I rate this film as 10/10, for many reasons. Directing, acting, set design, cinematography, musical score, the raw emotion it invokes. Some critics have said they never felt a connection with the characters, I suspect they never served in combat. While the brotherhood (including female War Fighters) is strong, there is also a common characteristic possessed by all War Fighters, the ability to focus on a mission and suppress emotion, even as those around the Fighter fall. This was the quality I recognized in the actors and why the viewer doesn't "bond" with the main protagonists; we, the viewer, were on the mission with them, we grieve as we can and move on.

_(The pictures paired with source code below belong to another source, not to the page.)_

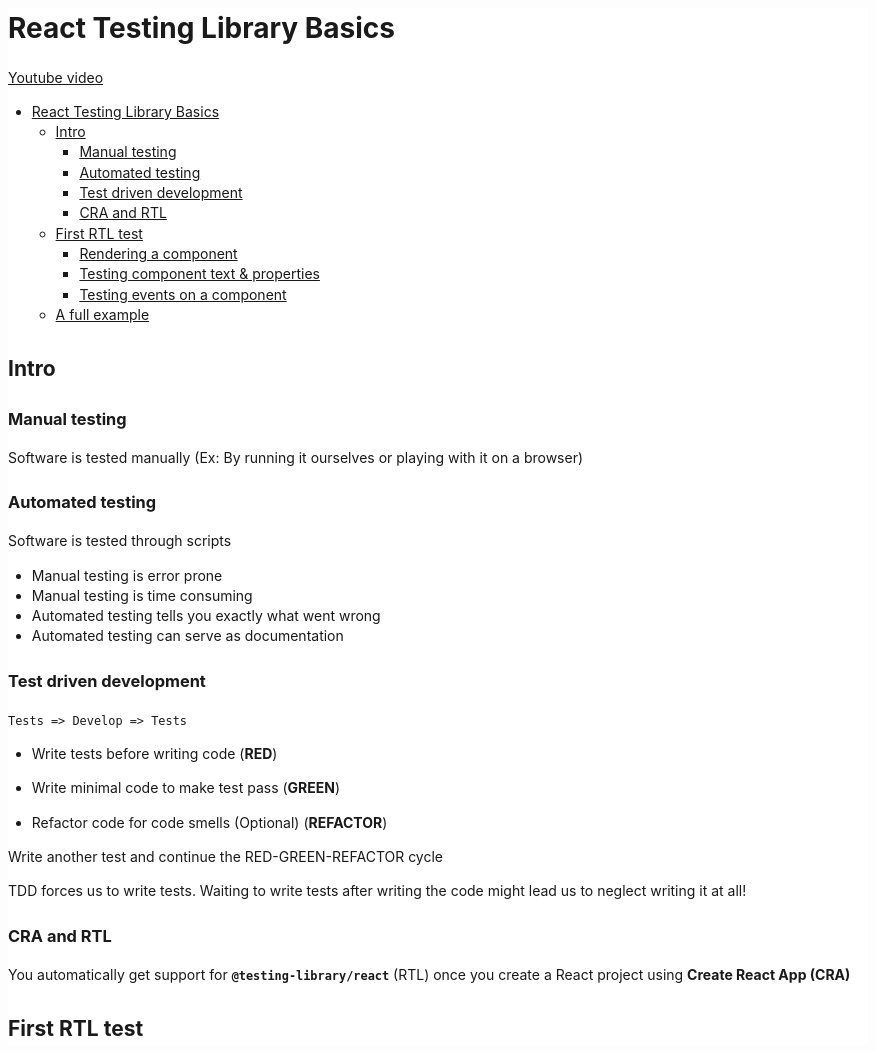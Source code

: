 # React Testing Library Basics

[Youtube video](https://www.youtube.com/watch?v=GLSSRtnNY0g)

- [React Testing Library Basics](#react-testing-library-basics)
  * [Intro](#intro)
    + [Manual testing](#manual-testing)
    + [Automated testing](#automated-testing)
    + [Test driven development](#test-driven-development)
    + [CRA and RTL](#cra-and-rtl)
  * [First RTL test](#first-rtl-test)
    + [Rendering a component](#rendering-a-component)
    + [Testing component text & properties](#testing-component-text---properties)
    + [Testing events on a component](#testing-events-on-a-component)
  * [A full example](#a-full-example)

## Intro

### Manual testing 

Software is tested manually (Ex: By running it ourselves or playing with it on a browser)

### Automated testing 

Software is tested through scripts

- Manual testing is error prone
- Manual testing is time consuming
- Automated testing tells you exactly what went wrong
- Automated testing can serve as documentation

### Test driven development

`Tests => Develop => Tests`

- Write tests before writing code (**RED**)

- Write minimal code to make test pass (**GREEN**)

- Refactor code for code smells (Optional) (**REFACTOR**)

Write another test and continue the RED-GREEN-REFACTOR cycle

TDD forces us to write tests. Waiting to write tests after writing the code might lead us to neglect writing it at all!

### CRA and RTL

You automatically get support for **`@testing-library/react`** (RTL) once you create a React project using **Create React App (CRA)**

## First RTL test
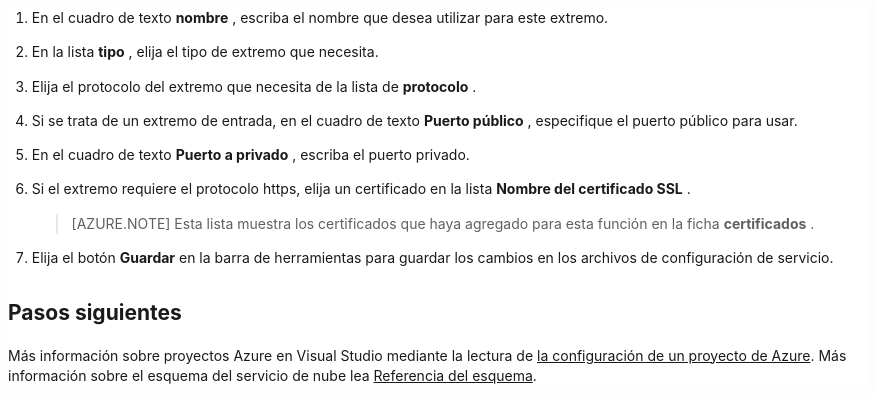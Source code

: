 1. En el cuadro de texto **nombre** , escriba el nombre que desea utilizar para este extremo.

1. En la lista **tipo** , elija el tipo de extremo que necesita.

1. Elija el protocolo del extremo que necesita de la lista de **protocolo** .

1. Si se trata de un extremo de entrada, en el cuadro de texto **Puerto público** , especifique el puerto público para usar.

1. En el cuadro de texto **Puerto a privado** , escriba el puerto privado.

1. Si el extremo requiere el protocolo https, elija un certificado en la lista **Nombre del certificado SSL** .

    >[AZURE.NOTE] Esta lista muestra los certificados que haya agregado para esta función en la ficha **certificados** .

1. Elija el botón **Guardar** en la barra de herramientas para guardar los cambios en los archivos de configuración de servicio.

## <a name="next-steps"></a>Pasos siguientes
Más información sobre proyectos Azure en Visual Studio mediante la lectura de [la configuración de un proyecto de Azure](vs-azure-tools-configuring-an-azure-project.md). Más información sobre el esquema del servicio de nube lea [Referencia del esquema](https://msdn.microsoft.com/library/azure/dd179398).
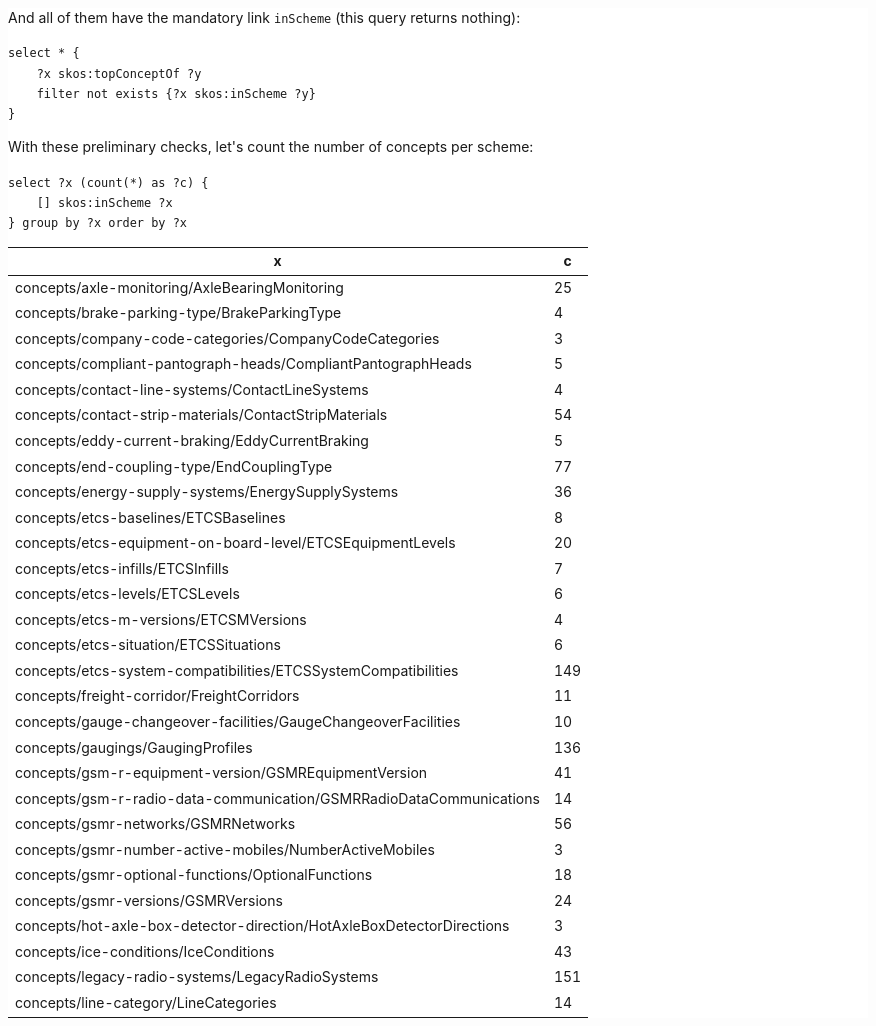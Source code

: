 And all of them have the mandatory link `inScheme` (this query returns nothing):
```sparql
select * {
    ?x skos:topConceptOf ?y
    filter not exists {?x skos:inScheme ?y}
}
```

With these preliminary checks, let's count the number of concepts per scheme:
```sparql
select ?x (count(*) as ?c) {
    [] skos:inScheme ?x
} group by ?x order by ?x
```
| x                                                                            |   c |
|------------------------------------------------------------------------------|-----|
| concepts/axle-monitoring/AxleBearingMonitoring                               |  25 |
| concepts/brake-parking-type/BrakeParkingType                                 |   4 |
| concepts/company-code-categories/CompanyCodeCategories                       |   3 |
| concepts/compliant-pantograph-heads/CompliantPantographHeads                 |   5 |
| concepts/contact-line-systems/ContactLineSystems                             |   4 |
| concepts/contact-strip-materials/ContactStripMaterials                       |  54 |
| concepts/eddy-current-braking/EddyCurrentBraking                             |   5 |
| concepts/end-coupling-type/EndCouplingType                                   |  77 |
| concepts/energy-supply-systems/EnergySupplySystems                           |  36 |
| concepts/etcs-baselines/ETCSBaselines                                        |   8 |
| concepts/etcs-equipment-on-board-level/ETCSEquipmentLevels                   |  20 |
| concepts/etcs-infills/ETCSInfills                                            |   7 |
| concepts/etcs-levels/ETCSLevels                                              |   6 |
| concepts/etcs-m-versions/ETCSMVersions                                       |   4 |
| concepts/etcs-situation/ETCSSituations                                       |   6 |
| concepts/etcs-system-compatibilities/ETCSSystemCompatibilities               | 149 |
| concepts/freight-corridor/FreightCorridors                                   |  11 |
| concepts/gauge-changeover-facilities/GaugeChangeoverFacilities               |  10 |
| concepts/gaugings/GaugingProfiles                                            | 136 |
| concepts/gsm-r-equipment-version/GSMREquipmentVersion                        |  41 |
| concepts/gsm-r-radio-data-communication/GSMRRadioDataCommunications          |  14 |
| concepts/gsmr-networks/GSMRNetworks                                          |  56 |
| concepts/gsmr-number-active-mobiles/NumberActiveMobiles                      |   3 |
| concepts/gsmr-optional-functions/OptionalFunctions                           |  18 |
| concepts/gsmr-versions/GSMRVersions                                          |  24 |
| concepts/hot-axle-box-detector-direction/HotAxleBoxDetectorDirections        |   3 |
| concepts/ice-conditions/IceConditions                                        |  43 |
| concepts/legacy-radio-systems/LegacyRadioSystems                             | 151 |
| concepts/line-category/LineCategories                                        |  14 |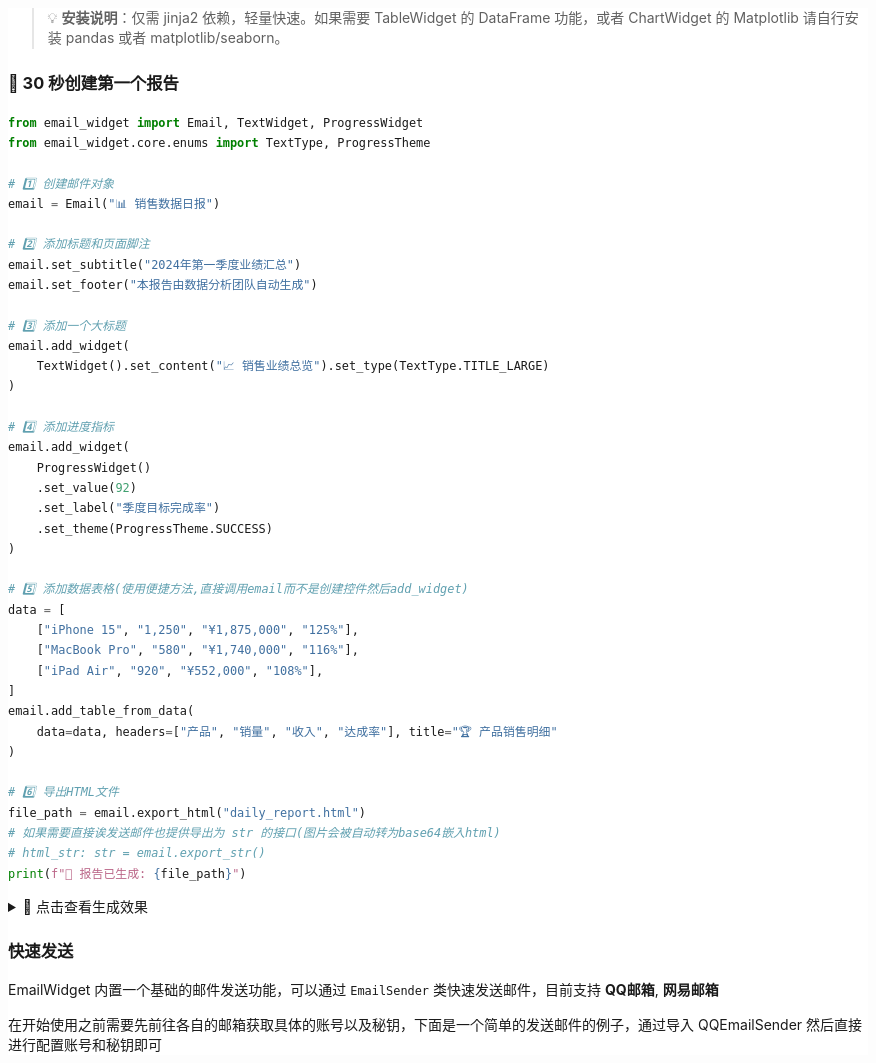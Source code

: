 > 💡 **安装说明**：仅需 jinja2 依赖，轻量快速。如果需要 TableWidget 的 DataFrame 功能，或者 ChartWidget 的 Matplotlib 请自行安装 pandas 或者 matplotlib/seaborn。

### 🎯 30 秒创建第一个报告

```python
from email_widget import Email, TextWidget, ProgressWidget
from email_widget.core.enums import TextType, ProgressTheme

# 1️⃣ 创建邮件对象
email = Email("📊 销售数据日报")

# 2️⃣ 添加标题和页面脚注
email.set_subtitle("2024年第一季度业绩汇总")
email.set_footer("本报告由数据分析团队自动生成")

# 3️⃣ 添加一个大标题
email.add_widget(
    TextWidget().set_content("📈 销售业绩总览").set_type(TextType.TITLE_LARGE)
)

# 4️⃣ 添加进度指标
email.add_widget(
    ProgressWidget()
    .set_value(92)
    .set_label("季度目标完成率")
    .set_theme(ProgressTheme.SUCCESS)
)

# 5️⃣ 添加数据表格(使用便捷方法,直接调用email而不是创建控件然后add_widget)
data = [
    ["iPhone 15", "1,250", "¥1,875,000", "125%"],
    ["MacBook Pro", "580", "¥1,740,000", "116%"],
    ["iPad Air", "920", "¥552,000", "108%"],
]
email.add_table_from_data(
    data=data, headers=["产品", "销量", "收入", "达成率"], title="🏆 产品销售明细"
)

# 6️⃣ 导出HTML文件
file_path = email.export_html("daily_report.html")
# 如果需要直接诶发送邮件也提供导出为 str 的接口(图片会被自动转为base64嵌入html)
# html_str: str = email.export_str()
print(f"🎉 报告已生成: {file_path}")
```

<details><summary>🎨 点击查看生成效果</summary></details>

### 快速发送

EmailWidget 内置一个基础的邮件发送功能，可以通过 `EmailSender` 类快速发送邮件，目前支持 **QQ邮箱**, **网易邮箱**

在开始使用之前需要先前往各自的邮箱获取具体的账号以及秘钥，下面是一个简单的发送邮件的例子，通过导入 QQEmailSender 然后直接进行配置账号和秘钥即可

Watch if you will, but know there is no pleasure in watching and the film will grab you and the beginning and not let you go. Even though we know the outcome of WWI, there is no joy, there is no peace. Watch because it will allow you a glimpse at the horror and brutality of war; reflect on their service and sacrifice. Note, as we (the viewer) are "walking" through the trenches, glancing shots of the young soldiers shows them with flat affect, isolation, almost apathy; this is the face of "shell shock," what we know call post-traumatic stress disorder.
For original WW1 footage, watch "They Shall Never Grow Old," an exceptional documentary.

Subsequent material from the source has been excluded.